In the above embodiment, the example in which the rotary conveyance device is mounted on the blow molding apparatus 1 has been described, but the rotary conveyance device of the present invention can be mounted on any other processing apparatus.

As an example, the rotary conveyance device of the present invention may be mounted on an injection molding apparatus (for example, an injection molding apparatus disclosed in JP 03-140219 A) including an injection molding unit that injects a resin product such as a preform, a post-cooling unit that accommodates the injection-molded resin product in a cooling mold and cools the resin product, and a taking-out unit that takes-out the cooled product. In the above case, the arrangement angle of each station and the rotation amount of the transfer plate are 120 degrees.
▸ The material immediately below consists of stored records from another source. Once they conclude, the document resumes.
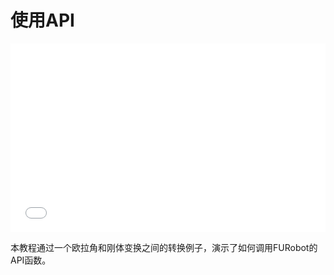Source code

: # 使用API

<div style="position: relative; padding: 30% 45%;">
<iframe style="position: absolute; width: 100%; height: 100%; left: 0; top: 0;" src="//player.bilibili.com/player.html?aid=1152721633&bvid=BV1nZ421i7yn&cid=1492425074&p=1" frameborder="no" scrolling="no"></iframe>
</div>


本教程通过一个欧拉角和刚体变换之间的转换例子，演示了如何调用FURobot的API函数。
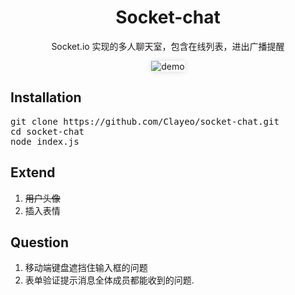 
<div align="center">
    <h1>Socket-chat</h1>
    <p>Socket.io 实现的多人聊天室，包含在线列表，进出广播提醒</p>
    <img src="https://github.com/Clayeo/socket-chat/blob/master/demo/demo.gif" alt="demo" style="box-shadow: 0px 0px 10px #dcdcdc"/>
</div>

## Installation
<pre>
git clone https://github.com/Clayeo/socket-chat.git
cd socket-chat
node index.js
</pre>
## Extend
1. ~~用户头像~~
2. 插入表情
## Question
1. 移动端键盘遮挡住输入框的问题
2. 表单验证提示消息全体成员都能收到的问题.


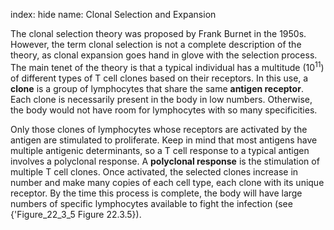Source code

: index: hide
name: Clonal Selection and Expansion

The clonal selection theory was proposed by Frank Burnet in the 1950s. However, the term clonal selection is not a complete description of the theory, as clonal expansion goes hand in glove with the selection process. The main tenet of the theory is that a typical individual has a multitude (10<sup>11</sup>) of different types of T cell clones based on their receptors. In this use, a  **clone** is a group of lymphocytes that share the same  **antigen receptor**. Each clone is necessarily present in the body in low numbers. Otherwise, the body would not have room for lymphocytes with so many specificities.

Only those clones of lymphocytes whose receptors are activated by the antigen are stimulated to proliferate. Keep in mind that most antigens have multiple antigenic determinants, so a T cell response to a typical antigen involves a polyclonal response. A  **polyclonal response** is the stimulation of multiple T cell clones. Once activated, the selected clones increase in number and make many copies of each cell type, each clone with its unique receptor. By the time this process is complete, the body will have large numbers of specific lymphocytes available to fight the infection (see {'Figure_22_3_5 Figure 22.3.5}).
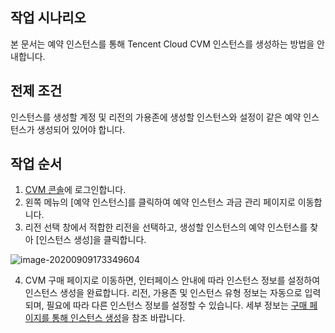 ## 작업 시나리오

본 문서는 예약 인스턴스를 통해 Tencent Cloud CVM 인스턴스를 생성하는 방법을 안내합니다.

## 전제 조건
인스턴스를 생성할 계정 및 리전의 가용존에 생성할 인스턴스와 설정이 같은 예약 인스턴스가 생성되어 있어야 합니다.

## 작업 순서

1. [CVM 콘솔](https://console.cloud.tencent.com/cvm/instance/index?rid=1)에 로그인합니다.
2. 왼쪽 메뉴의 [예약 인스턴스]를 클릭하여 예약 인스턴스 과금 관리 페이지로 이동합니다.
3. 리전 선택 창에서 적합한 리전을 선택하고, 생성할 인스턴스의 예약 인스턴스를 찾아 [인스턴스 생성]을 클릭합니다.

![image-20200909173349604](https://main.qcloudimg.com/raw/1a9a8900c83d99329f9317427a539989.png)

4. CVM 구매 페이지로 이동하면, 인터페이스 안내에 따라 인스턴스 정보를 설정하여 인스턴스 생성을 완료합니다.
리전, 가용존 및 인스턴스 유형 정보는 자동으로 입력되며, 필요에 따라 다른 인스턴스 정보를 설정할 수 있습니다. 세부 정보는 [구매 페이지를 통해 인스턴스 생성](https://intl.cloud.tencent.com/document/product/213/4855)을 참조 바랍니다.
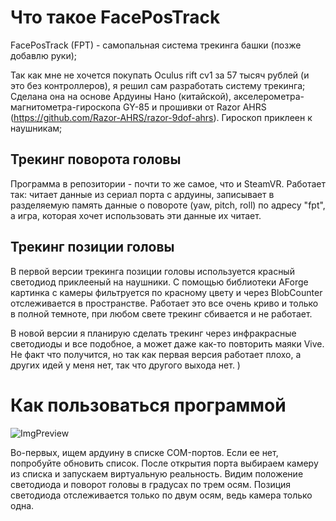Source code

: # Что такое FacePosTrack
FacePosTrack (FPT) - самопальная система трекинга башки (позже добавлю руки);

Так как мне не хочется покупать Oculus rift cv1 за 57 тысяч рублей (и это без контроллеров), я решил сам разработать систему трекинга;
Сделана она на основе Ардуины Нано (китайской), акселерометра-магнитометра-гироскопа GY-85 и прошивки от Razor AHRS (https://github.com/Razor-AHRS/razor-9dof-ahrs). Гироскоп приклеен к наушникам;
## Трекинг поворота головы
Программа в репозитории - почти то же самое, что и SteamVR. Работает так: читает данные из сериал порта с ардуины, записывает в разделяемую память данные о повороте (yaw, pitch, roll) по адресу "fpt", а игра, которая хочет использовать эти данные их читает.
## Трекинг позиции головы
В первой версии трекинга позиции головы используется красный светодиод приклееный на наушники. С помощью библиотеки AForge картинка с камеры фильтруется по красному цвету и через BlobCounter отслеживается в пространстве. Работает это все очень криво и только в полной темноте, при любом свете трекинг сбивается и не работает.

В новой версии я планирую сделать трекинг через инфракрасные светодиоды и все подобное, а может даже как-то повторить маяки Vive. Не факт что получится, но так как первая версия работает плохо, а других идей у меня нет, так что другого выхода нет. )
# Как пользоваться программой
![ImgPreview](https://user-images.githubusercontent.com/81509646/161682783-8fa1c7e7-4a4b-43d4-85fa-f1ee9cd60936.png)

Во-первых, ищем ардуину в списке COM-портов. Если ее нет, попробуйте обновить список. После открытия порта выбираем камеру из списка и запускаем виртуальную реальность. Видим положение светодиода и поворот головы в градусах по трем осям. Позиция светодиода отслеживается только по двум осям, ведь камера только одна.

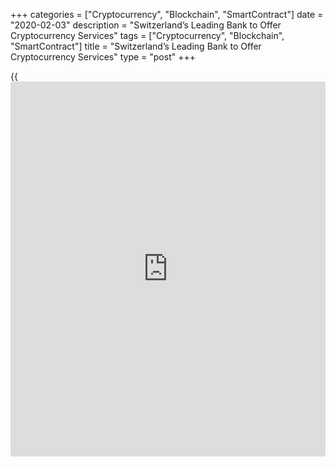 +++
categories = ["Cryptocurrency", "Blockchain", "SmartContract"]
date = "2020-02-03"
description = "Switzerland’s Leading Bank to Offer Cryptocurrency Services"
tags = ["Cryptocurrency", "Blockchain", "SmartContract"]
title = "Switzerland’s Leading Bank to Offer Cryptocurrency Services"
type = "post"
+++

{{<iframe id="large-banner" src="https://www.bounty.group/#slide=24.0" width="100%" height="600" scrolling="no" style="border: 0px solid rgb(216, 221, 230); border-radius: 3px;">}}

Julius Baer, one of Switzerland's most famous investment company, has
announced recently that it was going to launch various services related
to cryptocurrencies. For this, the well-known bank will be in close
cooperation with newly licensed crypto bank Seba AG, in which Julius
Baer acquired a stake in 2018, having become its minority owner.

![julius baer shares decline][1]_Photo: Reuters_

Thе Julius Baer’s decision for Switzerland as one of the oldest credit
organizations in the country, whose authority in the global investment
industry is solid enough may be a strong trigger for the rest of the
players from the same sector to have products in line with rivals
services range that allow customers to trade and store cryptocurrencies.

It is important that the partner of Julius Baer, ​​Seba Bank AG, is an
organization whose founders came from another well-known banking
heavyweight, UBS. Recall, Seba Bank AG received permission in August
2019 to trade in securities, as well as a banking license from the main
Swiss financial regulator, FMSA, and now awaits “green light” for
working with crypto assets. For the time being, the services are offered
to customers in Switzerland where Julius Baer uses SEBA’s “cutting-edge
platform and capabilities,” according to the announcement details. After
that, Julius Baer clients will be able to receive cryptocurrency trading
services, as well as custodial services for digital assets. Seba Bank AG
itself already has a special application that supports four
cryptocurrencies: Bitcoin, Ethereum, Ethereum Classic and Litecoin.

It is worth noting that recently in Switzerland, the attitude towards
the crypto world has begun to change. Firstly, the country's government
is no longer opposing the Facebook project on launching the Libra
cryptocurrency, and officials also intend to deepen work to create a
favorable business climate for the cryptocurrency business, along with
digital services spread all-around-the world.

Julius Baer Gruppe shares tumbled by 5.07 percent on Monday after [news](https://www.letsplayfx.com/blog/forex-news-website/)
that company plans to cut 300 jobs aiming to diminish costs amid profit
lowering by 37 percent.

Source: News.[bitcoin](https://www.letsplayfx.com/blog/forex-for-bitcoin/)

   1. /files/filemanager/image/For_Analytics_23/julius_baer_reuters.jpg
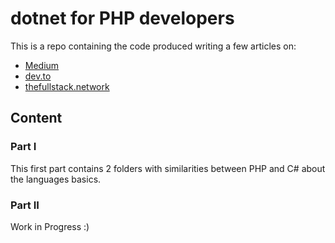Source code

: # dotnet for PHP developers

This is a repo containing the code produced writing a few articles on:

- [Medium](https://rudirocha.medium.com/net-core-for-php-engineers-part-i-316af0fbd2d0)
- [dev.to](https://dev.to/rudirocha/net-core-for-php-engineers-part-i-1p8n)
- [thefullstack.network](https://thefullstack.network/rudirocha/project/-net-core-for-php-engineers-part-i)

## Content

### Part I
This first part contains 2 folders with similarities between PHP and C# about the languages basics.

### Part II
Work in Progress :)
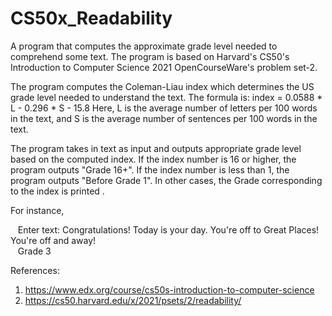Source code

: # CS50x_Readability
A program that computes the approximate grade level needed to comprehend some text.
The program is based on Harvard's CS50's Introduction to Computer Science 2021 OpenCourseWare's problem set-2.

The program computes the Coleman-Liau index which determines the US grade level needed to understand the text.
The formula is:
    index = 0.0588 * L - 0.296 * S - 15.8
Here, L is the average number of letters per 100 words in the text, and S is the average number of sentences per 100 words in the text.

The program takes in text as input and outputs appropriate grade level based on the computed index.
If the index number is 16 or higher, the program outputs "Grade 16+". 
If the index number is less than 1, the program outputs "Before Grade 1".
In other cases, the Grade corresponding to the index is printed .

For instance,

&nbsp;&nbsp; Enter text: Congratulations! Today is your day. You're off to Great Places! You're off and away!    
&nbsp;&nbsp; Grade 3

References:
1. https://www.edx.org/course/cs50s-introduction-to-computer-science
2. https://cs50.harvard.edu/x/2021/psets/2/readability/
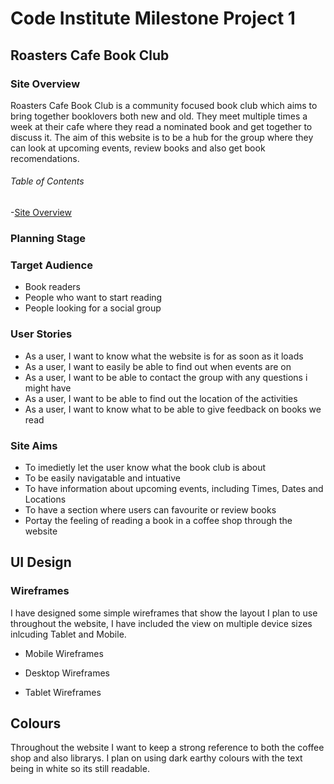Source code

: # Code Institute Milestone Project 1
## Roasters Cafe Book Club 
### Site Overview

Roasters Cafe Book Club is a community focused book club which aims to bring together booklovers both new and old. They meet multiple times a week at their cafe where they read a nominated book and get together to discuss it. The aim of this website is to be a hub for the group where they can look at upcoming events, review books and also get book recomendations. 

###### Table of Contents

-[Site Overview](#Site-Overview)


### Planning Stage
### Target Audience
- Book readers
- People who want to start reading
- People looking for a social group

### User Stories
- As a user, I want to know what the website is for as soon as it loads
- As a user, I want to easily be able to find out when events are on
- As a user, I want to be able to contact the group with any questions i might have
- As a user, I want to be able to find out the location of the activities
- As a user, I want to know what to be able to give feedback on books we read

### Site Aims
- To imedietly let the user know what the book club is about
- To be easily navigatable and intuative
- To have information about upcoming events, including Times, Dates and Locations
- To have a section where users can favourite or review books
- Portay the feeling of reading a book in a coffee shop through the website

## UI Design
### Wireframes

I have designed some simple wireframes that show the layout I plan to use throughout the website, I have included the view on multiple device sizes inlcuding Tablet and Mobile. 

- Mobile Wireframes

- Desktop Wireframes

- Tablet Wireframes

## Colours
Throughout the website I want to keep a strong reference to both the coffee shop and also librarys. I plan on using dark earthy colours with the text being in white so its still readable.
In the above embodiment, the example in which the rotary conveyance device is mounted on the blow molding apparatus including the four stations has been described, but the configuration of the blow molding apparatus is not limited to the above embodiment. For example, the blow molding apparatus may sequentially include five stations of a first injection molding unit, a second injection molding unit, a temperature adjustment unit, a blow molding unit, and a taking-out unit, and form a multilayered preform to manufacture a multilayered container. In this case, the arrangement angle of each station and the rotation amount of the transfer plate are 72 degrees. As a modification of the above, the blow molding apparatus may include six stations of a first injection molding unit, a first temperature adjustment unit, a second injection molding unit, a second temperature adjustment unit, a blow molding unit, and a taking-out unit. In this case, the arrangement angle of each station and the rotation amount of the transfer plate are 60 degrees.

Further, the blow molding apparatus or the injection molding apparatus on which the rotary conveyance device is mounted may have any overall structure as long as the blow molding apparatus and the injection molding apparatus have a mechanism that holds a workpiece (preform or the like) by a mold member (neck mold or the like) provided on a transfer plate and conveys the workpiece to the downstream side (downstream process or molding station) by intermittent rotation of the transfer plate. For example, the number of stations of the blow molding apparatus or the injection molding apparatus may be two (for example, the injection molding unit and the taking-out unit) or three s (for example, the injection molding unit, the blow molding unit, and the taking-out unit).

In the above embodiment, the control unit may be configured by hardware (for example, ASIC or the like) that realizes the function of the program.

In addition, the embodiments disclosed herein are to be considered in all respects as illustrative and not restrictive. The scope of the present invention is indicated not by the above description but by the claims, and it is intended that meanings equivalent to the claims and all modifications within the scope are included.